I picked up the basket and moved slowly from task to task, carefully gathering the laundry into a clean sheet and bundling it into a basket, adding bleach to the washing machine, and turning then to menial jobs of disinfecting and scrubbing and restoring. Throughout the process I found myself concentrating not on the disagreeable aspect of the work, but on the faint rising and falling of Martin, narrating the action of the story. 
Finally I crept back into the hall and stood quietly in the doorway. Closing my burning eyes, I let myself drift away on the warm timbre of his voice.

“Sir,” I interrupted him (he read), “you are inexorable for that unfortunate lady; you speak of her with hate -- with vindictive antipathy. It is cruel -- she cannot help being mad.”
“Jane, my little darling (so I will call you, for so you are), you don’t know what you are talking about; you misjudge me again: it is not because she is mad I hate her. If you were mad, do you think I should hate you?”
“I do indeed, sir.”
“Then you are mistaken, and you know nothing about me, and nothing about the sort of love of which I am capable. Every atom of your flesh is as dear to me as my own: in pain and sickness it would still be dearer. Your mind is my treasure, and if it were broken, it would be my treasure still: if you raved, my arms should confine you, and not a strait waistcoat -- your grasp, even in fury, would have a charm for me: if you flew at me as wildly as that woman did this morning, I should receive you in an embrace, at least as fond as it would be restrictive. I should not shrink from you with disgust as I did from her: in your quiet moments you should have no watcher and no nurse but me; and I could hang over you with untiring tenderness, though you gave me no smile in return; and never weary of gazing into your eyes, though they had no longer a ray of recognition for me.”

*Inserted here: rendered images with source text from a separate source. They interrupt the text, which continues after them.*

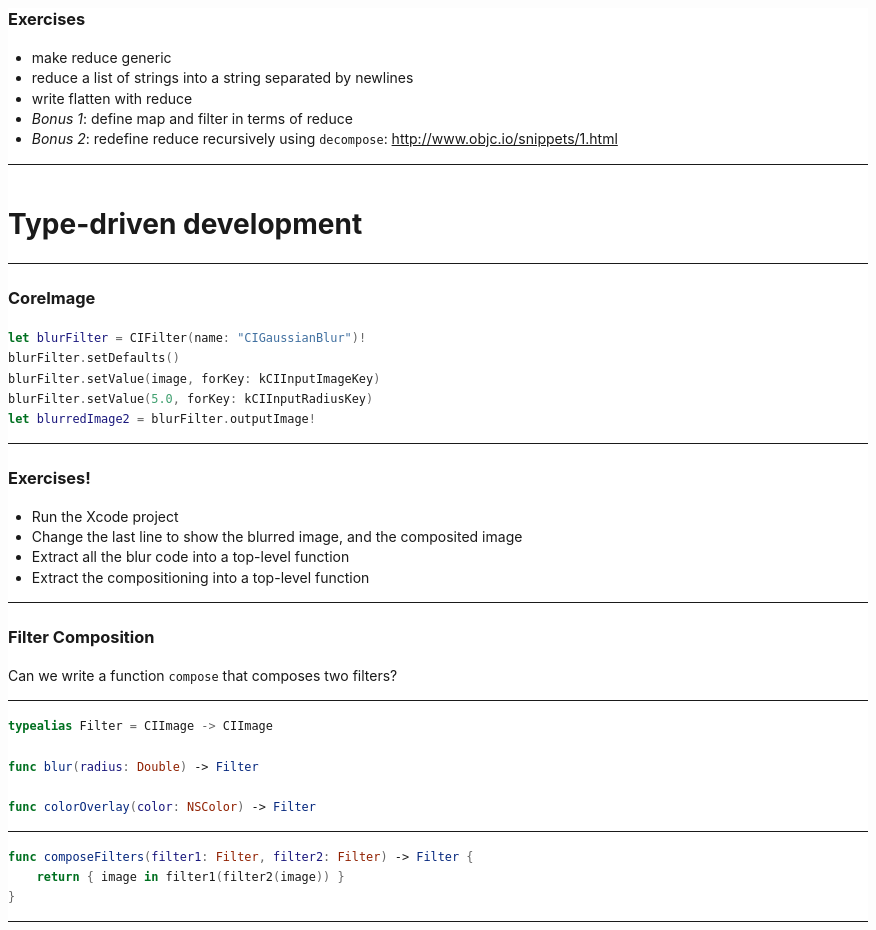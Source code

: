 
### Exercises

- make reduce generic
- reduce a list of strings into a string separated by newlines
- write flatten with reduce
- *Bonus 1*: define map and filter in terms of reduce
- *Bonus 2*: redefine reduce recursively using `decompose`:
  http://www.objc.io/snippets/1.html

---

# Type-driven development

---

### CoreImage

```swift
let blurFilter = CIFilter(name: "CIGaussianBlur")!
blurFilter.setDefaults()
blurFilter.setValue(image, forKey: kCIInputImageKey)
blurFilter.setValue(5.0, forKey: kCIInputRadiusKey)
let blurredImage2 = blurFilter.outputImage!
```

---

### Exercises!

- Run the Xcode project
- Change the last line to show the blurred image, and the composited image
- Extract all the blur code into a top-level function
- Extract the compositioning into a top-level function

---

### Filter Composition

Can we write a function `compose` that composes two filters?

---

```swift
typealias Filter = CIImage -> CIImage

func blur(radius: Double) -> Filter

func colorOverlay(color: NSColor) -> Filter
```

---

```swift
func composeFilters(filter1: Filter, filter2: Filter) -> Filter {
    return { image in filter1(filter2(image)) }
}
```

---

Tears pricked and stung, and a sob rose and caught in my throat. I bit my lip and dashed angrily at the drops on my cheeks, but the battle would not be won, and my tumultuous emotions, would not be suppressed or denied any longer. I leaned my arms against the jamb of the door and sobbed out the disappointment and frustrations and stresses of the past months, the trials of life with Emma and the tension of being near Martin.
And then his arms were around me, and I was crying against his chest while he murmured my name into my hair. “Love, what’s wrong? What’s the matter.”
“I’m twenty-three today,” I wept. “It’s my birthday.”
He rocked and hushed me and wiped my tears away with his thumbs. “Happy birthday, love. Happy birthday.”

The awkward moment arrived when I had to stop crying and confront my dripping nose and Martin’s soggy shirt. He handed me several tissues, and I blew and hiccuped inelegantly, then fled to the bathroom to gape in distress at my red eyes and face. Short of splashing cool water on them, there was nothing I could do about my ravaged looks, so I took a deep breath and went to find Martin.
He was in the living room holding Grace.
“I can’t stay any later, Emma,” he apologized. “Grace is sleeping at the Landrys’ tonight and my flight leaves earlier than I like to contemplate.”
I snuffled. “Will you call me at six AM again?”
“If you like,” he laughed.
I held the door open for him, and he carried his red curly bundle out.
“I’ll come see you as soon as I get home, Emma,” he said. “Be expecting me.”

2 comments:

Banshee said...

Eeeee! So good!

(And I'd totally forgotten that bit of Jane Eyre! Right in plain sight, very nice!)

You will win tomorrow. And cheers to your husband and kids for being your wingmen. :)

Anonymous said...

...this has been fantastic to read. Will you keep putting bits up, even if they aren't daily?